Unfortunately, for many of us, this powerful weight regulation system has gone awry. Food still tempts us long after our caloric need is met. And the extra calories result in extra pounds. Our body no longer knows how to regulate its “set point”, the level that is biologically ideal for us.

But do not worry. I offer information to help you learn how to reset this powerful mechanism so your body can naturally reach its healthiest weight. You’ll be able to eat normally without thinking about calories, allowing your hunger / satiety / appetite levels to regulate what and when you eat in a remarkably efficient mechanism. Eating will be simple and enjoyable.

Set Point: Your Ideal Weight

When working properly, this weight regulation mechanism is as accurate as the most sophisticated scientific instrument. You do not believe me? Think of a fifty-year-old woman who weighs about two kilos more than when she was twenty. If you eat about 2,000 calories a day, over the course of thirty years you eat about 22 million calories. Given that eight pounds of body fat stores around 17,500 calories, that means your body was only 0.08 percent off energy balance vs. power out. This equates to a difference of about 50 calories per month, less than the calories in an egg!

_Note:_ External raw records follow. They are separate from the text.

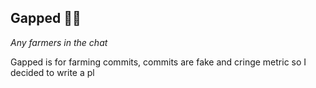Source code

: ## Gapped 🧑‍🌾

*Any farmers in the chat*

Gapped is for farming commits, commits are fake and cringe metric so I decided to write a pl
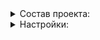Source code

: <details><summary>Состав проекта:</summary>

    ├── .gitlab-ci.yml
    ├── README.md     
    ├── deploy
    │   └── helm
    │       ├── Chart.yaml
    │       ├── conf
    │       │   ├── corp
    │       │   │   └── values.yaml
    │       │   ├── cpm
    │       │   │   └── values.yaml
    │       │   ├── cpm-dev
    │       │   │   └── values.yaml
    │       │   ├── sirius
    │       │   │   └── values.yaml
    │       │   └── univ
    │       │       └── values.yaml
    │       ├── templates
    │       │   ├── _helpers.tpl
    │       │   ├── deployment.yaml
    │       │   ├── service.yaml
    │       │   ├── secret.yaml
    │       │   └── ingress.yaml
    │       └── values.yaml
    └── scripts
        └── helm_deploy_and_wait.sh
</details>

<details><summary>Настройки:</summary>

  - Настройка параметров: `conf/${CLUSTER_NAME}/values.yaml`
</details>
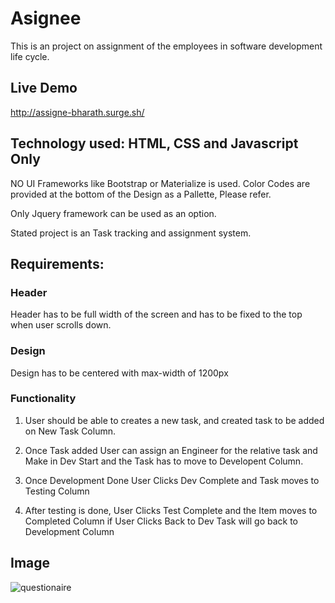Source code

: # Asignee

This is an project on assignment of the employees in software development life cycle.

## Live Demo

http://assigne-bharath.surge.sh/

## Technology used: HTML, CSS and Javascript Only 

NO UI Frameworks like Bootstrap or Materialize is used.
Color Codes are provided at the bottom of the Design as a Pallette, Please refer.

Only Jquery framework can be used as an option.

Stated project is an Task tracking and assignment system.

## Requirements:

### Header

   Header has to be full width of the screen and has to be fixed to the top when user scrolls down.

### Design

   Design has to be centered with max-width of 1200px

### Functionality

   1. User should be able to creates  a new task, and created task to be added on New Task Column.
   
   2. Once Task added User can assign an Engineer for the relative task and Make in Dev Start and the Task has to move to Developent Column.
   
   3. Once Development Done User Clicks Dev Complete and Task moves to Testing Column 
   
   4. After testing is done, User Clicks Test Complete and the Item moves to Completed  Column if User Clicks Back to Dev  Task will go back to Development Column
   

## Image

![questionaire](https://cloud.githubusercontent.com/assets/18566842/26518583/9406b022-42d0-11e7-9dc7-c56a51db51a8.jpg)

In other words, his energy balance was regulated with better than 99.9 percent accuracy! About how many things in life can you say that? There is certainly no way you can be that precise trying to exert your own willpower on what you eat and how much you exercise.

Until the last few decades, stability of adult weight over long periods of time was the norm and was an effortless process. A research study from the 1970s showed that the average weight of a sixty-year-old man was only four to five pounds heavier than that of an average thirty-year-old man. That kind of weight maintenance is no accident.

So why fight? Stop counting calories and try to control your eating through diet. Instead, let your body do the regulation. I promise you will get much better results.

The healthy weight your body aims for is called the reference weight. Think of it as the preferred temperature on a fat thermostat. Like any thermostat, this one can be set to the point that is most comfortable. Then the system works tirelessly to do everything possible to align your body with that point. It acts as a biological force – the further you move away from the center, the stronger the pull to get back into the comfortable range.

However, this system only works if we let it. If you keep “moving” the thermostat through the diets, the mechanism breaks down. This jolt is like a power struggle to wrest control of your body’s innate weight-regulating mechanism and, in the end, it only makes your body fight harder to maintain control. The result: your body forces you not only to regain the weight you’ve lost, but you can even pay a fine with additional weight gain, and a now-set higher set point to guard against future dieting.

Instead of continuing to engage in this heavy battle with your body, you could declare a truce and join forces with your body to help you achieve a natural, healthy weight. You will find that you will lose interest in eating when you are full. And your own body will compensate for those occasional holiday excesses without you having to deliberately deny yourself.